▶ _EXERCISE GOAL_
Please return all of the records verbatim, with the pictures omitted.

▶ _PROVIDED RECORDS_
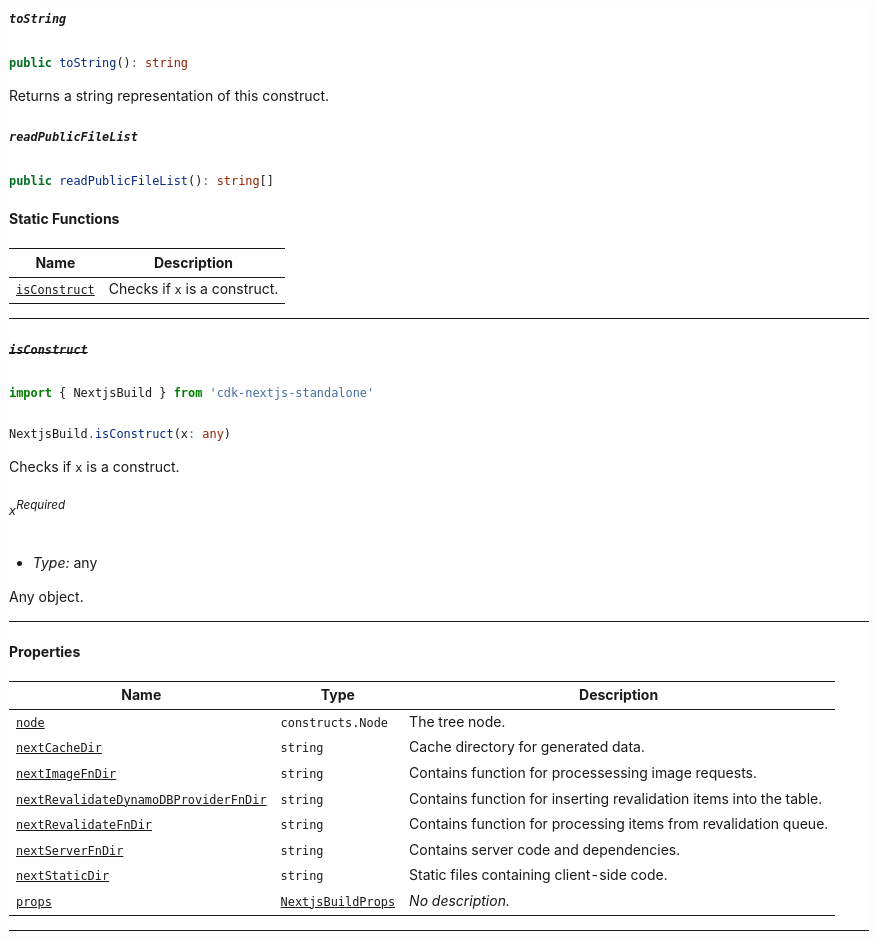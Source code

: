 
##### `toString` <a name="toString" id="cdk-nextjs-standalone.NextjsBuild.toString"></a>

```typescript
public toString(): string
```

Returns a string representation of this construct.

##### `readPublicFileList` <a name="readPublicFileList" id="cdk-nextjs-standalone.NextjsBuild.readPublicFileList"></a>

```typescript
public readPublicFileList(): string[]
```

#### Static Functions <a name="Static Functions" id="Static Functions"></a>

| **Name** | **Description** |
| --- | --- |
| <code><a href="#cdk-nextjs-standalone.NextjsBuild.isConstruct">isConstruct</a></code> | Checks if `x` is a construct. |

---

##### ~~`isConstruct`~~ <a name="isConstruct" id="cdk-nextjs-standalone.NextjsBuild.isConstruct"></a>

```typescript
import { NextjsBuild } from 'cdk-nextjs-standalone'

NextjsBuild.isConstruct(x: any)
```

Checks if `x` is a construct.

###### `x`<sup>Required</sup> <a name="x" id="cdk-nextjs-standalone.NextjsBuild.isConstruct.parameter.x"></a>

- *Type:* any

Any object.

---

#### Properties <a name="Properties" id="Properties"></a>

| **Name** | **Type** | **Description** |
| --- | --- | --- |
| <code><a href="#cdk-nextjs-standalone.NextjsBuild.property.node">node</a></code> | <code>constructs.Node</code> | The tree node. |
| <code><a href="#cdk-nextjs-standalone.NextjsBuild.property.nextCacheDir">nextCacheDir</a></code> | <code>string</code> | Cache directory for generated data. |
| <code><a href="#cdk-nextjs-standalone.NextjsBuild.property.nextImageFnDir">nextImageFnDir</a></code> | <code>string</code> | Contains function for processessing image requests. |
| <code><a href="#cdk-nextjs-standalone.NextjsBuild.property.nextRevalidateDynamoDBProviderFnDir">nextRevalidateDynamoDBProviderFnDir</a></code> | <code>string</code> | Contains function for inserting revalidation items into the table. |
| <code><a href="#cdk-nextjs-standalone.NextjsBuild.property.nextRevalidateFnDir">nextRevalidateFnDir</a></code> | <code>string</code> | Contains function for processing items from revalidation queue. |
| <code><a href="#cdk-nextjs-standalone.NextjsBuild.property.nextServerFnDir">nextServerFnDir</a></code> | <code>string</code> | Contains server code and dependencies. |
| <code><a href="#cdk-nextjs-standalone.NextjsBuild.property.nextStaticDir">nextStaticDir</a></code> | <code>string</code> | Static files containing client-side code. |
| <code><a href="#cdk-nextjs-standalone.NextjsBuild.property.props">props</a></code> | <code><a href="#cdk-nextjs-standalone.NextjsBuildProps">NextjsBuildProps</a></code> | *No description.* |

---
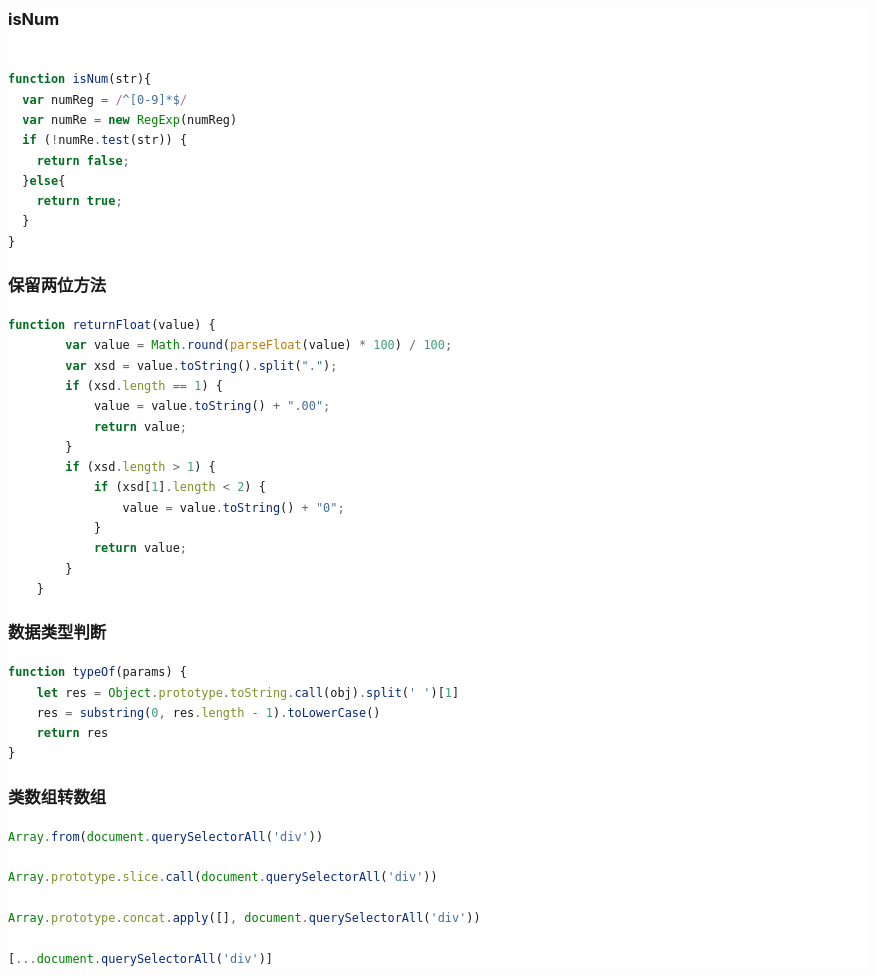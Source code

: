 ### isNum

```javascript

function isNum(str){
  var numReg = /^[0-9]*$/
  var numRe = new RegExp(numReg)
  if (!numRe.test(str)) {
    return false;
  }else{
    return true;
  }
}
```

### 保留两位方法

```javascript
function returnFloat(value) {
        var value = Math.round(parseFloat(value) * 100) / 100;
        var xsd = value.toString().split(".");
        if (xsd.length == 1) {
            value = value.toString() + ".00";
            return value;
        }
        if (xsd.length > 1) {
            if (xsd[1].length < 2) {
                value = value.toString() + "0";
            }
            return value;
        }
    }
```

### 数据类型判断

```js
function typeOf(params) {
    let res = Object.prototype.toString.call(obj).split(' ')[1]
    res = substring(0, res.length - 1).toLowerCase()
    return res
}
```

### 类数组转数组

```js
Array.from(document.querySelectorAll('div'))

Array.prototype.slice.call(document.querySelectorAll('div'))

Array.prototype.concat.apply([], document.querySelectorAll('div'))

[...document.querySelectorAll('div')]
```

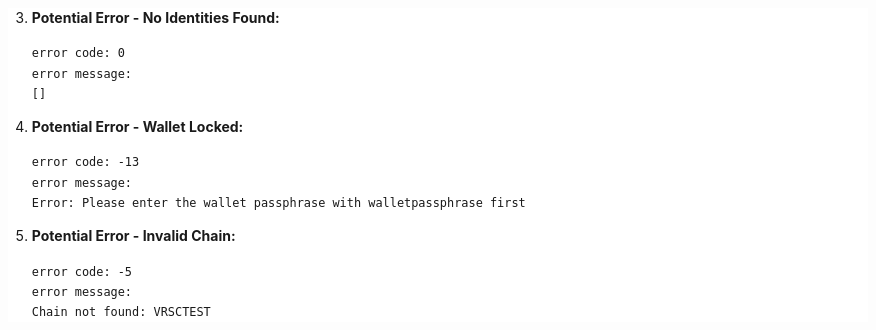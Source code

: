 3. **Potential Error - No Identities Found:**
   ```
   error code: 0
   error message:
   []
   ```

4. **Potential Error - Wallet Locked:**
   ```
   error code: -13
   error message:
   Error: Please enter the wallet passphrase with walletpassphrase first
   ```

5. **Potential Error - Invalid Chain:**
   ```
   error code: -5
   error message:
   Chain not found: VRSCTEST
   ```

▶ _EXERCISE RESULT_
Source code

: 
##### `toString` <a name="toString" id="cdk-nextjs-standalone.NextjsBuild.toString"></a>

```typescript
public toString(): string
```

Returns a string representation of this construct.

##### `readPublicFileList` <a name="readPublicFileList" id="cdk-nextjs-standalone.NextjsBuild.readPublicFileList"></a>

```typescript
public readPublicFileList(): string[]
```

#### Static Functions <a name="Static Functions" id="Static Functions"></a>

| **Name** | **Description** |
| --- | --- |
| <code><a href="#cdk-nextjs-standalone.NextjsBuild.isConstruct">isConstruct</a></code> | Checks if `x` is a construct. |

---

##### ~~`isConstruct`~~ <a name="isConstruct" id="cdk-nextjs-standalone.NextjsBuild.isConstruct"></a>

```typescript
import { NextjsBuild } from 'cdk-nextjs-standalone'

NextjsBuild.isConstruct(x: any)
```

Checks if `x` is a construct.

###### `x`<sup>Required</sup> <a name="x" id="cdk-nextjs-standalone.NextjsBuild.isConstruct.parameter.x"></a>

- *Type:* any

Any object.

---

#### Properties <a name="Properties" id="Properties"></a>

| **Name** | **Type** | **Description** |
| --- | --- | --- |
| <code><a href="#cdk-nextjs-standalone.NextjsBuild.property.node">node</a></code> | <code>constructs.Node</code> | The tree node. |
| <code><a href="#cdk-nextjs-standalone.NextjsBuild.property.nextCacheDir">nextCacheDir</a></code> | <code>string</code> | Cache directory for generated data. |
| <code><a href="#cdk-nextjs-standalone.NextjsBuild.property.nextImageFnDir">nextImageFnDir</a></code> | <code>string</code> | Contains function for processessing image requests. |
| <code><a href="#cdk-nextjs-standalone.NextjsBuild.property.nextRevalidateDynamoDBProviderFnDir">nextRevalidateDynamoDBProviderFnDir</a></code> | <code>string</code> | Contains function for inserting revalidation items into the table. |
| <code><a href="#cdk-nextjs-standalone.NextjsBuild.property.nextRevalidateFnDir">nextRevalidateFnDir</a></code> | <code>string</code> | Contains function for processing items from revalidation queue. |
| <code><a href="#cdk-nextjs-standalone.NextjsBuild.property.nextServerFnDir">nextServerFnDir</a></code> | <code>string</code> | Contains server code and dependencies. |
| <code><a href="#cdk-nextjs-standalone.NextjsBuild.property.nextStaticDir">nextStaticDir</a></code> | <code>string</code> | Static files containing client-side code. |
| <code><a href="#cdk-nextjs-standalone.NextjsBuild.property.props">props</a></code> | <code><a href="#cdk-nextjs-standalone.NextjsBuildProps">NextjsBuildProps</a></code> | *No description.* |

---
Source code

: ### isNum

```javascript

function isNum(str){
  var numReg = /^[0-9]*$/
  var numRe = new RegExp(numReg)
  if (!numRe.test(str)) {
    return false;
  }else{
    return true;
  }
}
```

### 保留两位方法

```javascript
function returnFloat(value) {
        var value = Math.round(parseFloat(value) * 100) / 100;
        var xsd = value.toString().split(".");
        if (xsd.length == 1) {
            value = value.toString() + ".00";
            return value;
        }
        if (xsd.length > 1) {
            if (xsd[1].length < 2) {
                value = value.toString() + "0";
            }
            return value;
        }
    }
```

### 数据类型判断

```js
function typeOf(params) {
    let res = Object.prototype.toString.call(obj).split(' ')[1]
    res = substring(0, res.length - 1).toLowerCase()
    return res
}
```

### 类数组转数组

```js
Array.from(document.querySelectorAll('div'))

Array.prototype.slice.call(document.querySelectorAll('div'))

Array.prototype.concat.apply([], document.querySelectorAll('div'))

[...document.querySelectorAll('div')]
```

Source code

: 3. **Potential Error - No Identities Found:**
   ```
   error code: 0
   error message:
   []
   ```

4. **Potential Error - Wallet Locked:**
   ```
   error code: -13
   error message:
   Error: Please enter the wallet passphrase with walletpassphrase first
   ```

5. **Potential Error - Invalid Chain:**
   ```
   error code: -5
   error message:
   Chain not found: VRSCTEST
   ```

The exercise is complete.